Records from a data collection:
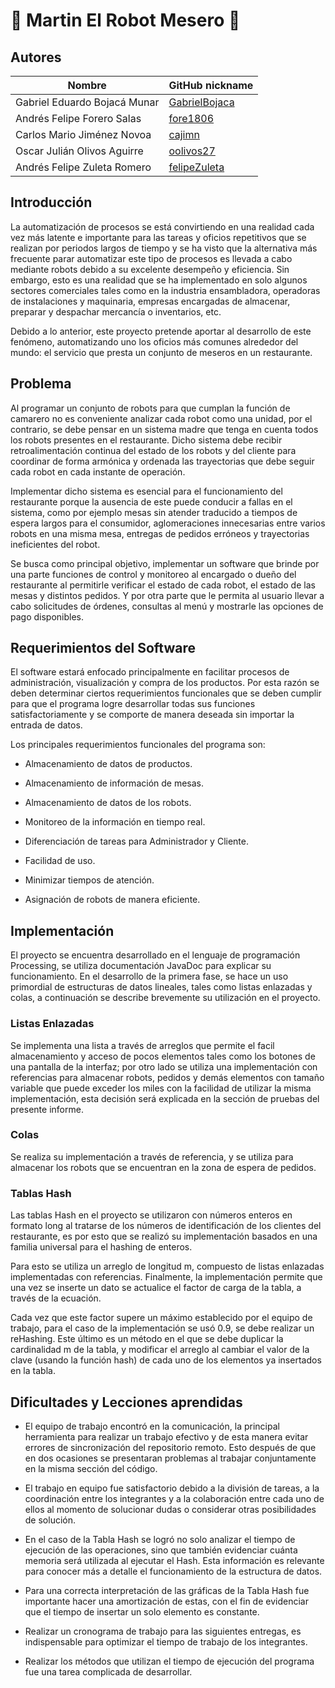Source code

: # :robot: Martin El Robot Mesero  :robot:

## Autores

|              Nombre              |GitHub nickname|
|----------------------------------|---------------|
|   Gabriel Eduardo Bojacá Munar   |[GabrielBojaca](https://github.com/GabrielBojaca)|
|    Andrés Felipe Forero Salas    |[fore1806](https://github.com/fore1806)|
|    Carlos Mario Jiménez Novoa    |[cajimn](https://github.com/cajimn)|
|   Oscar Julián Olivos Aguirre    |[oolivos27](https://github.com/oolivos27)|
|   Andrés Felipe Zuleta Romero    |[felipeZuleta](https://github.com/felipeZuleta)|

## Introducción

La automatización de procesos se está convirtiendo en una realidad cada vez más latente e importante para las tareas y oficios repetitivos que se realizan por periodos largos de tiempo y se ha visto que la alternativa más frecuente parar automatizar este tipo de procesos es llevada a cabo mediante robots debido a su excelente desempeño y eficiencia. Sin embargo, esto es una realidad que se ha implementado en solo algunos sectores comerciales tales como en la industria ensambladora, operadoras de instalaciones y maquinaria, empresas encargadas de almacenar, preparar y despachar mercancía o inventarios, etc.

Debido a lo anterior, este proyecto pretende aportar al desarrollo de este fenómeno, automatizando uno los oficios más comunes alrededor del mundo: el servicio que presta un conjunto de meseros en un restaurante.

## Problema

Al programar un conjunto de robots para que cumplan la función de camarero no es conveniente analizar cada robot como una unidad, por el contrario, se debe pensar en un sistema madre que tenga en cuenta todos los robots presentes en el restaurante. Dicho sistema debe recibir retroalimentación continua del estado de los robots y del cliente para coordinar de forma armónica y ordenada las trayectorias que debe seguir cada robot en cada instante de operación. 

Implementar dicho sistema es esencial para el funcionamiento del restaurante porque la ausencia de este puede conducir a fallas en el sistema, como por ejemplo mesas sin atender traducido a tiempos de espera largos para el consumidor, aglomeraciones innecesarias entre varios robots en una misma mesa, entregas de pedidos erróneos y trayectorias ineficientes del robot.

Se busca como principal objetivo, implementar un software que brinde por una parte funciones de control y monitoreo al encargado o dueño del restaurante al permitirle verificar el estado de cada robot, el estado de las mesas y distintos pedidos. Y por otra parte que le permita al usuario llevar a cabo solicitudes de órdenes, consultas al menú y mostrarle las opciones de pago disponibles.

## Requerimientos del Software

El software estará enfocado principalmente en facilitar procesos de administración, visualización y compra de los productos. Por esta razón se deben determinar ciertos requerimientos funcionales que se deben cumplir para que el programa logre desarrollar todas sus funciones satisfactoriamente y se comporte de manera deseada sin importar la entrada de datos.

Los principales requerimientos funcionales del programa son: 

- Almacenamiento de datos de productos.

- Almacenamiento de información de mesas.

- Almacenamiento de datos de los robots.

- Monitoreo de la información en tiempo real.

- Diferenciación de tareas para Administrador y Cliente.

- Facilidad de uso.

- Minimizar tiempos de atención.

- Asignación de robots de manera eficiente.

## Implementación

El proyecto se encuentra desarrollado en el lenguaje de programación Processing, se utiliza documentación JavaDoc para explicar su funcionamiento. En el desarrollo de la primera fase, se hace un uso primordial de estructuras de datos lineales, tales como listas enlazadas y colas, a continuación se describe brevemente su utilización en el proyecto.

### Listas Enlazadas

Se implementa una lista a través de arreglos que permite el facil almacenamiento y acceso de pocos elementos tales como los botones de una pantalla de la interfaz; por otro lado se utiliza una implementación con referencias para almacenar robots, pedidos y demás elementos con tamaño variable que puede exceder los miles con la facilidad de utilizar la misma implementación, esta decisión será explicada en la sección de pruebas del presente informe.

### Colas

Se realiza su implementación a través de referencia, y se utiliza para almacenar los robots que se encuentran en la zona de espera de pedidos.

### Tablas Hash

Las tablas Hash en el proyecto se utilizaron con números enteros en formato long al tratarse de los números de identificación de los clientes del restaurante, es por esto que se realizó su implementación basados en una familia universal para el hashing de enteros.

Para esto se utiliza un arreglo de longitud m, compuesto de listas enlazadas implementadas con referencias. Finalmente, la implementación permite que una vez se inserte un dato se actualice el factor de carga de la tabla, a través de la ecuación.

Cada vez que este factor supere un máximo establecido por el equipo de trabajo, para el caso de la implementación se usó 0.9, se debe realizar un reHashing. Este último es un método en el que se debe duplicar la cardinalidad m de la tabla, y modificar el arreglo al cambiar el valor de la clave (usando la función hash) de cada uno de los elementos ya insertados en la tabla.

## Dificultades y Lecciones aprendidas

- El equipo de trabajo encontró en la comunicación, la principal herramienta para realizar un trabajo efectivo y de esta manera evitar errores de sincronización del repositorio remoto. Esto después de que en dos ocasiones se presentaran problemas al trabajar conjuntamente en la misma sección del código.

- El trabajo en equipo fue satisfactorio debido a la división de tareas, a la coordinación entre los integrantes y a la colaboración entre cada uno de ellos al momento de solucionar dudas o considerar otras posibilidades de solución.

- En el caso de la Tabla Hash se logró no solo analizar el tiempo de ejecución de las operaciones, sino que también evidenciar cuánta memoria será utilizada al ejecutar el Hash. Esta información es relevante para conocer más a detalle el funcionamiento de la estructura de datos.

- Para una correcta interpretación de las gráficas de la Tabla Hash fue importante hacer una amortización de estas, con el fin de evidenciar que el tiempo de insertar un solo elemento es constante.

- Realizar un cronograma de trabajo para las siguientes entregas, es indispensable para optimizar el tiempo de trabajo de los integrantes.

- Realizar los métodos que utilizan el tiempo de ejecución del programa fue una tarea complicada de desarrollar.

- [Task objective]: The records above are to be retyped exactly, with every picture left out.

- [Reply to the exercise]:
Source code

: # :robot: Martin El Robot Mesero  :robot:

## Autores

|              Nombre              |GitHub nickname|
|----------------------------------|---------------|
|   Gabriel Eduardo Bojacá Munar   |[GabrielBojaca](https://github.com/GabrielBojaca)|
|    Andrés Felipe Forero Salas    |[fore1806](https://github.com/fore1806)|
|    Carlos Mario Jiménez Novoa    |[cajimn](https://github.com/cajimn)|
|   Oscar Julián Olivos Aguirre    |[oolivos27](https://github.com/oolivos27)|
|   Andrés Felipe Zuleta Romero    |[felipeZuleta](https://github.com/felipeZuleta)|

## Introducción

La automatización de procesos se está convirtiendo en una realidad cada vez más latente e importante para las tareas y oficios repetitivos que se realizan por periodos largos de tiempo y se ha visto que la alternativa más frecuente parar automatizar este tipo de procesos es llevada a cabo mediante robots debido a su excelente desempeño y eficiencia. Sin embargo, esto es una realidad que se ha implementado en solo algunos sectores comerciales tales como en la industria ensambladora, operadoras de instalaciones y maquinaria, empresas encargadas de almacenar, preparar y despachar mercancía o inventarios, etc.

Debido a lo anterior, este proyecto pretende aportar al desarrollo de este fenómeno, automatizando uno los oficios más comunes alrededor del mundo: el servicio que presta un conjunto de meseros en un restaurante.

## Problema

Al programar un conjunto de robots para que cumplan la función de camarero no es conveniente analizar cada robot como una unidad, por el contrario, se debe pensar en un sistema madre que tenga en cuenta todos los robots presentes en el restaurante. Dicho sistema debe recibir retroalimentación continua del estado de los robots y del cliente para coordinar de forma armónica y ordenada las trayectorias que debe seguir cada robot en cada instante de operación. 

Implementar dicho sistema es esencial para el funcionamiento del restaurante porque la ausencia de este puede conducir a fallas en el sistema, como por ejemplo mesas sin atender traducido a tiempos de espera largos para el consumidor, aglomeraciones innecesarias entre varios robots en una misma mesa, entregas de pedidos erróneos y trayectorias ineficientes del robot.

Se busca como principal objetivo, implementar un software que brinde por una parte funciones de control y monitoreo al encargado o dueño del restaurante al permitirle verificar el estado de cada robot, el estado de las mesas y distintos pedidos. Y por otra parte que le permita al usuario llevar a cabo solicitudes de órdenes, consultas al menú y mostrarle las opciones de pago disponibles.

## Requerimientos del Software

El software estará enfocado principalmente en facilitar procesos de administración, visualización y compra de los productos. Por esta razón se deben determinar ciertos requerimientos funcionales que se deben cumplir para que el programa logre desarrollar todas sus funciones satisfactoriamente y se comporte de manera deseada sin importar la entrada de datos.

Los principales requerimientos funcionales del programa son: 

- Almacenamiento de datos de productos.

- Almacenamiento de información de mesas.

- Almacenamiento de datos de los robots.

- Monitoreo de la información en tiempo real.

- Diferenciación de tareas para Administrador y Cliente.

- Facilidad de uso.

- Minimizar tiempos de atención.

- Asignación de robots de manera eficiente.

## Implementación

El proyecto se encuentra desarrollado en el lenguaje de programación Processing, se utiliza documentación JavaDoc para explicar su funcionamiento. En el desarrollo de la primera fase, se hace un uso primordial de estructuras de datos lineales, tales como listas enlazadas y colas, a continuación se describe brevemente su utilización en el proyecto.

### Listas Enlazadas

Se implementa una lista a través de arreglos que permite el facil almacenamiento y acceso de pocos elementos tales como los botones de una pantalla de la interfaz; por otro lado se utiliza una implementación con referencias para almacenar robots, pedidos y demás elementos con tamaño variable que puede exceder los miles con la facilidad de utilizar la misma implementación, esta decisión será explicada en la sección de pruebas del presente informe.

### Colas

Se realiza su implementación a través de referencia, y se utiliza para almacenar los robots que se encuentran en la zona de espera de pedidos.

### Tablas Hash

Las tablas Hash en el proyecto se utilizaron con números enteros en formato long al tratarse de los números de identificación de los clientes del restaurante, es por esto que se realizó su implementación basados en una familia universal para el hashing de enteros.

Para esto se utiliza un arreglo de longitud m, compuesto de listas enlazadas implementadas con referencias. Finalmente, la implementación permite que una vez se inserte un dato se actualice el factor de carga de la tabla, a través de la ecuación.

Cada vez que este factor supere un máximo establecido por el equipo de trabajo, para el caso de la implementación se usó 0.9, se debe realizar un reHashing. Este último es un método en el que se debe duplicar la cardinalidad m de la tabla, y modificar el arreglo al cambiar el valor de la clave (usando la función hash) de cada uno de los elementos ya insertados en la tabla.

## Dificultades y Lecciones aprendidas

- El equipo de trabajo encontró en la comunicación, la principal herramienta para realizar un trabajo efectivo y de esta manera evitar errores de sincronización del repositorio remoto. Esto después de que en dos ocasiones se presentaran problemas al trabajar conjuntamente en la misma sección del código.

- El trabajo en equipo fue satisfactorio debido a la división de tareas, a la coordinación entre los integrantes y a la colaboración entre cada uno de ellos al momento de solucionar dudas o considerar otras posibilidades de solución.

- En el caso de la Tabla Hash se logró no solo analizar el tiempo de ejecución de las operaciones, sino que también evidenciar cuánta memoria será utilizada al ejecutar el Hash. Esta información es relevante para conocer más a detalle el funcionamiento de la estructura de datos.

- Para una correcta interpretación de las gráficas de la Tabla Hash fue importante hacer una amortización de estas, con el fin de evidenciar que el tiempo de insertar un solo elemento es constante.

- Realizar un cronograma de trabajo para las siguientes entregas, es indispensable para optimizar el tiempo de trabajo de los integrantes.

- Realizar los métodos que utilizan el tiempo de ejecución del programa fue una tarea complicada de desarrollar.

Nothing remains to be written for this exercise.